Well, thanks for reading all the way through. Hope to see you out there somewhere and sometime.

Most Sincerely, 

Ralph M Bohm
S/V Alina Marie
S/V Sarabande
S/V no name yet (Tylercraft 24)
S/V no name yet (19-foot day sailer)


----------



## WanderingStar (Nov 12, 2008)

Great. I guess you have enough property for your private fleet! I envy you. I'm a wooden boat sailor, owning 2 trailer boats and one cruiser, all wooden. I've read Macintosh's book and used his advice in repair. I'm also on Long Island, let me know if I can give you a hand.


----------



## JohnRPollard (Mar 26, 2007)

Welcome to Sailnet!


----------



## whosyerbob (Nov 17, 2010)

truckmen said:


> I am becoming especially fond of these Tylercrafts and looking forward to seeing how they sail with those canted, twin keels they each have.
> Anyone here have a Tylercraft or know of someone who does?


My family used to own a Tylercraft 26 from the fall of 1973 until sometime in the mid-1980s. I have a bunch of old photos posted on my blog (look in my signature), including the Tylercraft factory on Long Island.

We initially sailed ours in the coastal waters of Connecticut, Rhode Island and New York - then further south in the Chesapeake Bay. It was an excellent monohull and pointed surprisingly high due to the canted twin-keels.

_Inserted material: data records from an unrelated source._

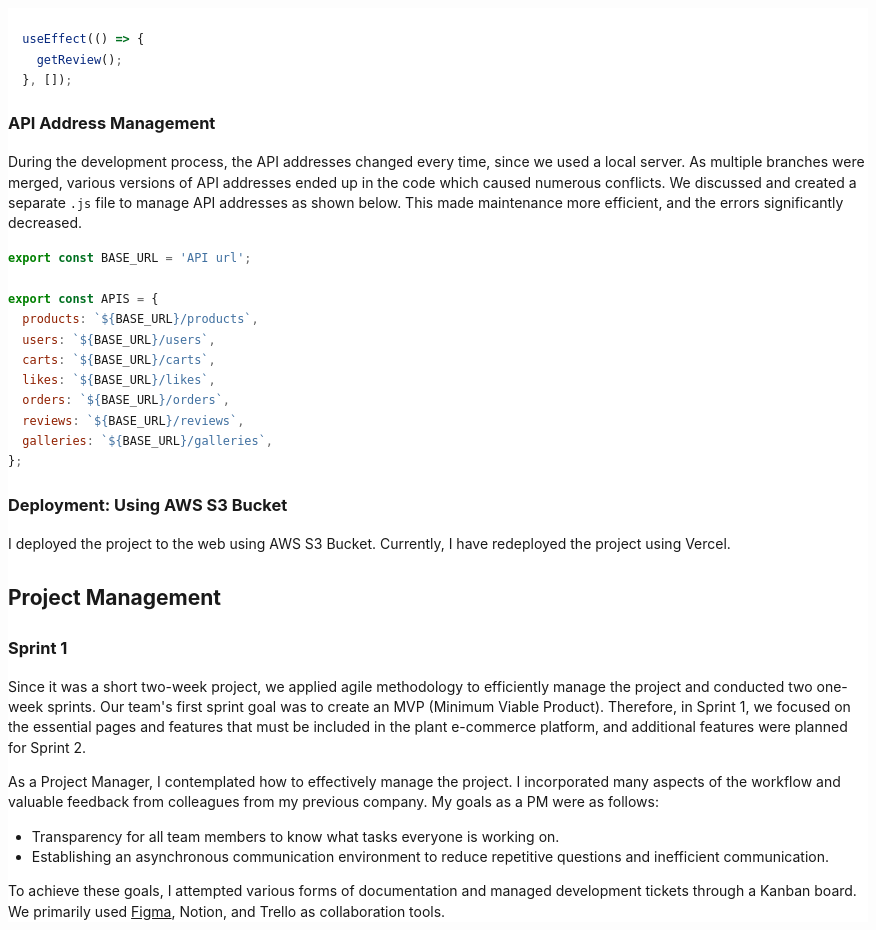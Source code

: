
 ```jsx

  useEffect(() => {
    getReview();
  }, []);
  ``` 

### **API Address Management**

During the development process, the API addresses changed every time, since we used a local server. As multiple branches were merged, various versions of API addresses ended up in the code which caused numerous conflicts. We discussed and created a separate `.js` file to manage API addresses as shown below. This made maintenance more efficient, and the errors significantly decreased.

```javascript
export const BASE_URL = 'API url';

export const APIS = {
  products: `${BASE_URL}/products`,
  users: `${BASE_URL}/users`,
  carts: `${BASE_URL}/carts`,
  likes: `${BASE_URL}/likes`,
  orders: `${BASE_URL}/orders`,
  reviews: `${BASE_URL}/reviews`,
  galleries: `${BASE_URL}/galleries`,
};
``` 

### **Deployment: Using AWS S3 Bucket**

I deployed the project to the web using AWS S3 Bucket. Currently, I have redeployed the project using Vercel.

## Project Management

### Sprint 1

Since it was a short two-week project, we applied agile methodology to efficiently manage the project and conducted two one-week sprints. Our team's first sprint goal was to create an MVP (Minimum Viable Product). Therefore, in Sprint 1, we focused on the essential pages and features that must be included in the plant e-commerce platform, and additional features were planned for Sprint 2.

As a Project Manager, I contemplated how to effectively manage the project. I incorporated many aspects of the workflow and valuable feedback from colleagues from my previous company. My goals as a PM were as follows:

-   Transparency for all team members to know what tasks everyone is working on.
-   Establishing an asynchronous communication environment to reduce repetitive questions and inefficient communication.

To achieve these goals, I attempted various forms of documentation and managed development tickets through a Kanban board. We primarily used [Figma](https://www.figma.com/file/Yc8NMlYM3M3lqXAVfmn3Kg/gr%C3%B6n-Design?type=design&node-id=0%3A1&mode=design&t=dX9WrfwxV1y2jltE-1), Notion, and Trello as collaboration tools.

Ping me with any questions you may have and I'll try to answer them as best as I can.


----------



## ecoearthyacht (Jun 10, 2009)

*to whosyerbob re tylercraft 26*

please contact me re tylercraft 26 sailboat you used to own. I own one in SF Bay area and want to cruise it. But I hear they have problem with aft quarter seas pushing the boat around, unable to track due to the lack of a needed tracking skeg fore of the rudder. If I can solve that problem , building out one of glass of the right dimensions, I will do so. ANy advice from your prior experience sailing these boats? TIm


----------



## truckmen (Oct 1, 2009)

WanderingStar said:


> Great. I guess you have enough property for your private fleet! I envy you. I'm a wooden boat sailor, owning 2 trailer boats and one cruiser, all wooden. I've read Macintosh's book and used his advice in repair. I'm also on Long Island, let me know if I can give you a hand.


Hello WanderingStar,

No need to envy me, I can tell you. Sorry for such a long delay in responding. Just noticed the post.

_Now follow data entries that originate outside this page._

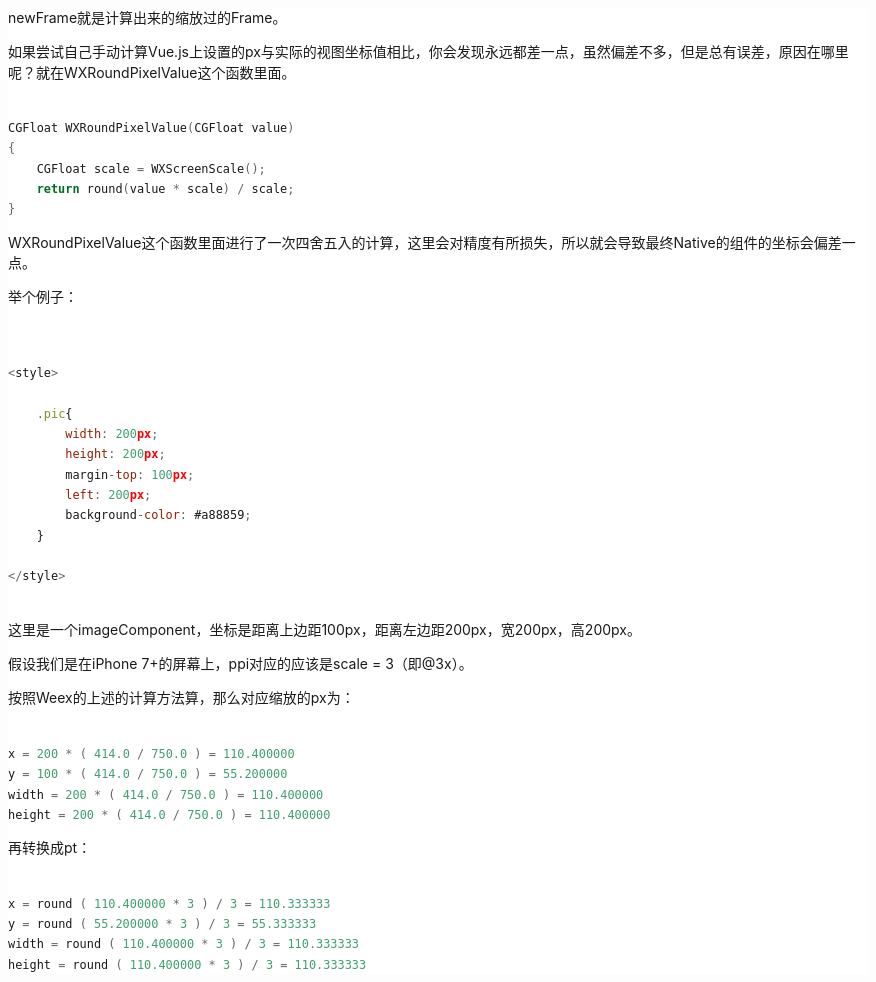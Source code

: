 newFrame就是计算出来的缩放过的Frame。

如果尝试自己手动计算Vue.js上设置的px与实际的视图坐标值相比，你会发现永远都差一点，虽然偏差不多，但是总有误差，原因在哪里呢？就在WXRoundPixelValue这个函数里面。


```objectivec

CGFloat WXRoundPixelValue(CGFloat value)
{
    CGFloat scale = WXScreenScale();
    return round(value * scale) / scale;
}


```

WXRoundPixelValue这个函数里面进行了一次四舍五入的计算，这里会对精度有所损失，所以就会导致最终Native的组件的坐标会偏差一点。


举个例子：


```javascript


<style>

    .pic{
        width: 200px;
        height: 200px;
        margin-top: 100px;
        left: 200px;
        background-color: #a88859;
    }

</style>



```

这里是一个imageComponent，坐标是距离上边距100px，距离左边距200px，宽200px，高200px。

假设我们是在iPhone 7+的屏幕上，ppi对应的应该是scale = 3（即@3x）。

按照Weex的上述的计算方法算，那么对应缩放的px为：

```c

x = 200 * ( 414.0 / 750.0 ) = 110.400000
y = 100 * ( 414.0 / 750.0 ) = 55.200000
width = 200 * ( 414.0 / 750.0 ) = 110.400000
height = 200 * ( 414.0 / 750.0 ) = 110.400000

```

再转换成pt：

```c

x = round ( 110.400000 * 3 ) / 3 = 110.333333
y = round ( 55.200000 * 3 ) / 3 = 55.333333
width = round ( 110.400000 * 3 ) / 3 = 110.333333
height = round ( 110.400000 * 3 ) / 3 = 110.333333

```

Since I'd posted, poor Sarabande sails only the big ocean in the sky now. 
A vindictive ex-girlfriend decided to have the 35' all-wood ketch cut up and burned; I didn't even get to find out what happened to that big iron keel or the other hardware or, even her bell for that matter.

Poor Bud is probably rolling in his grave at both her heartless, sorry, dispicable actions and my delay in preventing them.

Ralph


----------



## WanderingStar (Nov 12, 2008)

Not your fault Ralph. I've cut up one boat and given away two others that were left to die. No boat lives forever, Bud knew that too.


----------